Dr. Marshall is an active member of the International Society for Pharmacoeconomics and Outcomes Research (ISPOR) as the Past President of the Board of Directors and various Task Forces, and a member Board of Directors for Health Technology Assessment International (HTAi).
Joseph Cafazzo
Dr. Joseph Cafazzo is Lead for the Centre for Global eHealth Innovation, University Health Network, a state-of-the-art research facility devoted to the evaluation and design of healthcare technology, hosting seventy researchers and staff.
As a biomedical engineer, he has spent his entire career in a hospital setting. By observing healthcare delivery from the inside, he works on ways to keep people out of hospital by creating technologies that allow for self-care at home. At the same time, Joe and his team are the biggest critics of poorly designed health technologies and their ineffectiveness. He surrounds himself with whip-smart, and passionate engineers and designers who are creating technologies that are spirited, modern, people-focused, and truly improve the patient experience.

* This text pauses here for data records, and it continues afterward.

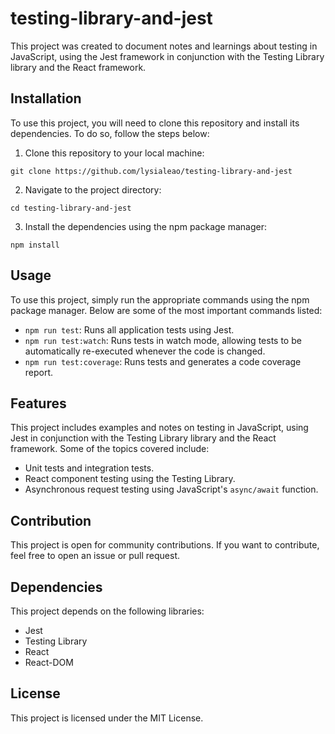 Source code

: # testing-library-and-jest

This project was created to document notes and learnings about testing in JavaScript, using the Jest framework in conjunction with the Testing Library library and the React framework.

## Installation

To use this project, you will need to clone this repository and install its dependencies. To do so, follow the steps below:

1. Clone this repository to your local machine:

`` git clone https://github.com/lysialeao/testing-library-and-jest ``

2. Navigate to the project directory:

`` cd testing-library-and-jest ``

3. Install the dependencies using the npm package manager:

`` npm install ``


## Usage

To use this project, simply run the appropriate commands using the npm package manager. Below are some of the most important commands listed:

- `npm run test`: Runs all application tests using Jest.
- `npm run test:watch`: Runs tests in watch mode, allowing tests to be automatically re-executed whenever the code is changed.
- `npm run test:coverage`: Runs tests and generates a code coverage report.

## Features

This project includes examples and notes on testing in JavaScript, using Jest in conjunction with the Testing Library library and the React framework. Some of the topics covered include:

- Unit tests and integration tests.
- React component testing using the Testing Library.
- Asynchronous request testing using JavaScript's `async/await` function.

## Contribution

This project is open for community contributions. If you want to contribute, feel free to open an issue or pull request.

## Dependencies

This project depends on the following libraries:

- Jest
- Testing Library
- React
- React-DOM

## License

This project is licensed under the MIT License.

He is an Associate Professor at the University of Toronto, in the areas of clinical engineering, human factors, and health informatics and is the recipient of the Career Scientist award by the Ontario Ministry of Health and Long Term Care.
Anna Goldenberg, PhD
The Hospital for Sick Children (SickKids) and University of Toronto
Toronto, ON, Canada
Dr. Anna Goldenberg is a Scientist in the Genetics and Genome Biology Program at the SickKids Research Institute, an Assistant Professor in the Department of Computer Science at the University of Toronto, and a fellow at the Canadian Institute for Advanced Research (CIFAR), Child and Brain Development Group. Dr. Goldenberg trained in machine learning and statistics at Carnegie Mellon University in Pennsylvania, with a post-doctoral focus in computational biology and medicine. She is an expert in developing machine learning approaches for biological data, network methods and most recently, data integration of omics profiles and clinical data. The current focus of her lab is on developing methods that capture heterogeneity and identify disease mechanisms in complex human diseases. Her translational focus is on methods that efficiently combine many types of patient measurements to refine diagnosis, improve prognosis and personalize drug response prediction for cancer patients. She was recently awarded an Early Researcher Award from the Ministry of Research and Innovation.